Australian lamb prices are expected to stabilise over the next few weeks. Changes in seasonal conditions expected to be the main driver of prices. Prices had fallen sharply since the start of the year but have stabilised over the past few weeks. Some rainfall recently has seen lamb markets rally as restockers tentatively re-enter the market. The National Trade Lamb Indicator gained 39c/kg (+9.2 per cent) from last month but remains 285c/kg (-38 per cent) below this time last year.
Prices have faced downwards pressure recently from the high supply of lambs coming through the market. Lamb slaughter averaged over 451,000 head per week in September, up 19.5 per cent from last year and 28.3 per cent above the five-year average. This trend has been consistent throughout the year, with year-to-date lamb slaughter up nine per cent from 2022.

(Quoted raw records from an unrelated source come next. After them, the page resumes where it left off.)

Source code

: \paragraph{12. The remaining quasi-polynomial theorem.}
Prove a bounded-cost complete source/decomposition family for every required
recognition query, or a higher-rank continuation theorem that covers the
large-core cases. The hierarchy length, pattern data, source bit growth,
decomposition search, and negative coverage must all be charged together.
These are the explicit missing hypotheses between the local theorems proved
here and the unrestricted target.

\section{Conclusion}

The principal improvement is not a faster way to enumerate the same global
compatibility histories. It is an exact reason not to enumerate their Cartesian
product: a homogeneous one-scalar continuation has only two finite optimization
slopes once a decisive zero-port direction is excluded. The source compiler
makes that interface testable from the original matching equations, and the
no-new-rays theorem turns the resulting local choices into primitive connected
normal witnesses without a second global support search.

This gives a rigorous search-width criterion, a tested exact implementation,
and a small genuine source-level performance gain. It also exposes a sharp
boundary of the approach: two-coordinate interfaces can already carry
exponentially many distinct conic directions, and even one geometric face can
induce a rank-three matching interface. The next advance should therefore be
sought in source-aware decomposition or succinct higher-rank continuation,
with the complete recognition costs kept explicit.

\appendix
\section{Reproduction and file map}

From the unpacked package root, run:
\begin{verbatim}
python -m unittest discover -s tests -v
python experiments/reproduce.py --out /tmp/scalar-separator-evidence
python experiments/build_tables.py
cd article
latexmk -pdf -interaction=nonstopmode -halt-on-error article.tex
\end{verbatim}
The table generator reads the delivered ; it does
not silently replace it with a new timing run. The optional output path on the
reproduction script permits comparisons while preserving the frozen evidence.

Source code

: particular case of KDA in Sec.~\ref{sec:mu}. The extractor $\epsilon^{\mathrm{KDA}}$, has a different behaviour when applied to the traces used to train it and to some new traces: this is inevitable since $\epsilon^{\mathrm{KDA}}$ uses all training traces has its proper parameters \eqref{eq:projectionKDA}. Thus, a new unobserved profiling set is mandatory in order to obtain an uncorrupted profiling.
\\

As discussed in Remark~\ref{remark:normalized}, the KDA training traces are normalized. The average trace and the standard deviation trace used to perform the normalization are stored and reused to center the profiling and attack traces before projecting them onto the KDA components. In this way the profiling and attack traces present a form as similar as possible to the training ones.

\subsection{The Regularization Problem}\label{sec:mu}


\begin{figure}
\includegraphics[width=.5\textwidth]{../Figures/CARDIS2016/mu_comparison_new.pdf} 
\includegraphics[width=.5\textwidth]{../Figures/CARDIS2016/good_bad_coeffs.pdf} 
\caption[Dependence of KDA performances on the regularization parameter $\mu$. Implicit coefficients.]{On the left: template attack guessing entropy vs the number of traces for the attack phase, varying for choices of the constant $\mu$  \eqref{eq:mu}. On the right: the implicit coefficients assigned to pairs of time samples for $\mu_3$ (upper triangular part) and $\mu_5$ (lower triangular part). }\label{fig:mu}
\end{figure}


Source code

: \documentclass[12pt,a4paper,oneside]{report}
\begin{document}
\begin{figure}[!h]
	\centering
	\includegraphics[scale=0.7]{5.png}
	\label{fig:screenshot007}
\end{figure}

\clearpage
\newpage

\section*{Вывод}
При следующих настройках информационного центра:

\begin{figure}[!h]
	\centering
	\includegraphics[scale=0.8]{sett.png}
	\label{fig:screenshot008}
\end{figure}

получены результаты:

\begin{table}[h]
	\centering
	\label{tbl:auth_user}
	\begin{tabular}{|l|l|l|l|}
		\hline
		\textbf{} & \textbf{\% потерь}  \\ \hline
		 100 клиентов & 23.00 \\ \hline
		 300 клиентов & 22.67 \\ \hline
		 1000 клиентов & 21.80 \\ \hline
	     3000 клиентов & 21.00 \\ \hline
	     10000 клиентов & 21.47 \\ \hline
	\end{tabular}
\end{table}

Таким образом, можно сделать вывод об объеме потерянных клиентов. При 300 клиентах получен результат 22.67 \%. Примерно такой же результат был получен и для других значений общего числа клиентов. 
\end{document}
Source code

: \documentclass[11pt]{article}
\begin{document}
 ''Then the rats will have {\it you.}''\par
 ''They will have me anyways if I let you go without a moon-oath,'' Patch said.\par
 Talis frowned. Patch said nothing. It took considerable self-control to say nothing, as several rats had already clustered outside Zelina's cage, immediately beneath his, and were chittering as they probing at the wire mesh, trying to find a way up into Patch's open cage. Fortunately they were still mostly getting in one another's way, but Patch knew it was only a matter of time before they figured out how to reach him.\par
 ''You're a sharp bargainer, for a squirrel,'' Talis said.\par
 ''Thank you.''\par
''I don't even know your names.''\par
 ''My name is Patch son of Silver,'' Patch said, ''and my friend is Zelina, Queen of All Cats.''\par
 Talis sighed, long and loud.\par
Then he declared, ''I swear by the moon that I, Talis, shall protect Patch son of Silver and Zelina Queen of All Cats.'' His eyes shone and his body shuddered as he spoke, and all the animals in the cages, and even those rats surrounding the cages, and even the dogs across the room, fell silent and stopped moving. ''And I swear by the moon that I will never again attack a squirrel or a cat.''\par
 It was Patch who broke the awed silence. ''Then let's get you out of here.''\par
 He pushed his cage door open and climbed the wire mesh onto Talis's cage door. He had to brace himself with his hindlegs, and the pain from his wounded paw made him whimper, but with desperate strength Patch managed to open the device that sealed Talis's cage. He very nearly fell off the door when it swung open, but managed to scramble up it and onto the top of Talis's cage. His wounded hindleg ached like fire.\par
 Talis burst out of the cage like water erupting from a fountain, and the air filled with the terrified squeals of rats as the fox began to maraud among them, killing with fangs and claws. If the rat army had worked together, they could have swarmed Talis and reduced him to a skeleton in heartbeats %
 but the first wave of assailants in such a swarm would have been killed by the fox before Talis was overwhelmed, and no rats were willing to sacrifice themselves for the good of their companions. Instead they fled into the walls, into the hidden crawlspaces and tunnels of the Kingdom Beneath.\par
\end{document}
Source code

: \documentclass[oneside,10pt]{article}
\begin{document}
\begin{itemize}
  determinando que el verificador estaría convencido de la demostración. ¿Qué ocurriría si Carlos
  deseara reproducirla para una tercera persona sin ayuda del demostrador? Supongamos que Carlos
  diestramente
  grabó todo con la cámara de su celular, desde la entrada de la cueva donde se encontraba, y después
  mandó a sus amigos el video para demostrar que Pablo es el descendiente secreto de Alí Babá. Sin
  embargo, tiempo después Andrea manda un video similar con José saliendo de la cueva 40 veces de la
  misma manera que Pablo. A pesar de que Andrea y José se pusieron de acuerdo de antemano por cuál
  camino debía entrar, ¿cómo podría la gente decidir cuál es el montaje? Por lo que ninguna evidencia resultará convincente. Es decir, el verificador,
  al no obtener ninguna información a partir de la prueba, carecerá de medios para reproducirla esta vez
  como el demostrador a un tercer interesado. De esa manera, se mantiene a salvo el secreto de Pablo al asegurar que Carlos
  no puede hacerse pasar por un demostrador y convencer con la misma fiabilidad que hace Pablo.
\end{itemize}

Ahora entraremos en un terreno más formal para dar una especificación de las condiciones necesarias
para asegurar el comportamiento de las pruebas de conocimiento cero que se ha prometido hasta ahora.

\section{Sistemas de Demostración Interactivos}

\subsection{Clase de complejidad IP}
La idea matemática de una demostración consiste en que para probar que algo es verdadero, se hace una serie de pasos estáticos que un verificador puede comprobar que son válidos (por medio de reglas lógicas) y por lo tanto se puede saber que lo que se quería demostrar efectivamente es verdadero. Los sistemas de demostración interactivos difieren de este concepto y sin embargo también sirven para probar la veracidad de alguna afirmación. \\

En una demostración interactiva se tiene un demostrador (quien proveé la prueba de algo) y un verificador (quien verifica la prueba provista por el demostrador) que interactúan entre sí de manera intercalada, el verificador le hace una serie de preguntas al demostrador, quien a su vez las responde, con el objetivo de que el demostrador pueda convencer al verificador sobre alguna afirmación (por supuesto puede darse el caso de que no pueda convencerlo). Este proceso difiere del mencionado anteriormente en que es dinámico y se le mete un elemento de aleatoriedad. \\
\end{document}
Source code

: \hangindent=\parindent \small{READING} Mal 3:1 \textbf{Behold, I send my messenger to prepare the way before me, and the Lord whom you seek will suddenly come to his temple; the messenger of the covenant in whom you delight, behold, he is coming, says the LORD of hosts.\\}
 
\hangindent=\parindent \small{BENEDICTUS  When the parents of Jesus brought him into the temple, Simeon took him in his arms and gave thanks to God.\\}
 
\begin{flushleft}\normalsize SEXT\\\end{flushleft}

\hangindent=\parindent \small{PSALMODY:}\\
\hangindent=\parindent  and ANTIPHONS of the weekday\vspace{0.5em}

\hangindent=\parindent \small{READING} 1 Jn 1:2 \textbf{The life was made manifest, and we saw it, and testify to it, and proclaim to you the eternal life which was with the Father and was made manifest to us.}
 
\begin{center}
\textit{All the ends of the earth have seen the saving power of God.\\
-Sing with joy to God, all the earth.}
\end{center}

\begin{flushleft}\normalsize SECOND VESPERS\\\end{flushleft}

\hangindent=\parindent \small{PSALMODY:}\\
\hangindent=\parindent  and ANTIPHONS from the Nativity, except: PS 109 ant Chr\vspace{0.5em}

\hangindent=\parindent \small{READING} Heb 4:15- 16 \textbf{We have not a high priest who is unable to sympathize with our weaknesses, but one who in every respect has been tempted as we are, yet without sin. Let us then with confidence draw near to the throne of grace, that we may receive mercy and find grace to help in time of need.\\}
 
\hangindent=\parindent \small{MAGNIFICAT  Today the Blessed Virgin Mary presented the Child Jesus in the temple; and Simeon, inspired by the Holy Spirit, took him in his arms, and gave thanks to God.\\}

The high supply of lambs is expected to continue over the next few months. The forecast is for a bumper crop of new season lambs which will continue to flow through the market. Restocker demand has been reduced over the past few months due to the dry seasonal conditions and outlook. The recent rainfall has seen an uptick in demand however the forecast of a dry summer will continue to limit restocker confidence. The continued high supply and dry outlook will limit any significant uplift in prices over the next couple of months.
Domestic retail demand for lamb is starting to return as reduced prices at saleyards are slowly being passed onto consumers. Export volumes remain high as processors look to find a home for the additional product available. There was over 31,000 tonnes of lamb exported in September, up 25.9 per cent from last year and 35 per cent above the 5-year average. China and the US continue to be the major markets for Australian lamb. Exports to the US started the year slowly but have risen by 79 per cent over the past five months. Exports to China have returned to normal levels following a drop off in 2022.
Mutton prices continued to dip through September but lifted over the past week following recent rains. The National Mutton Indicator is down 26 cents (-15.8 per cent) from last month after falling to its lowest point since 2013 in late September. Prices have struggled with the surplus of supply, with weekly mutton slaughter in September up 47.2 per cent from last year. Mutton supply has surged as farmers looked to turn-off stock to manage feed availability. The increased supply of mutton has continued to flow into export markets. Mutton exports are up 47.1 per cent by volume so far this year, with China remaining the dominant market. However, reports of large quantities of meat in freezers is putting a dampener on prices. The supply of mutton is unlikely to slow over the next few months, which will maintain pressure on prices.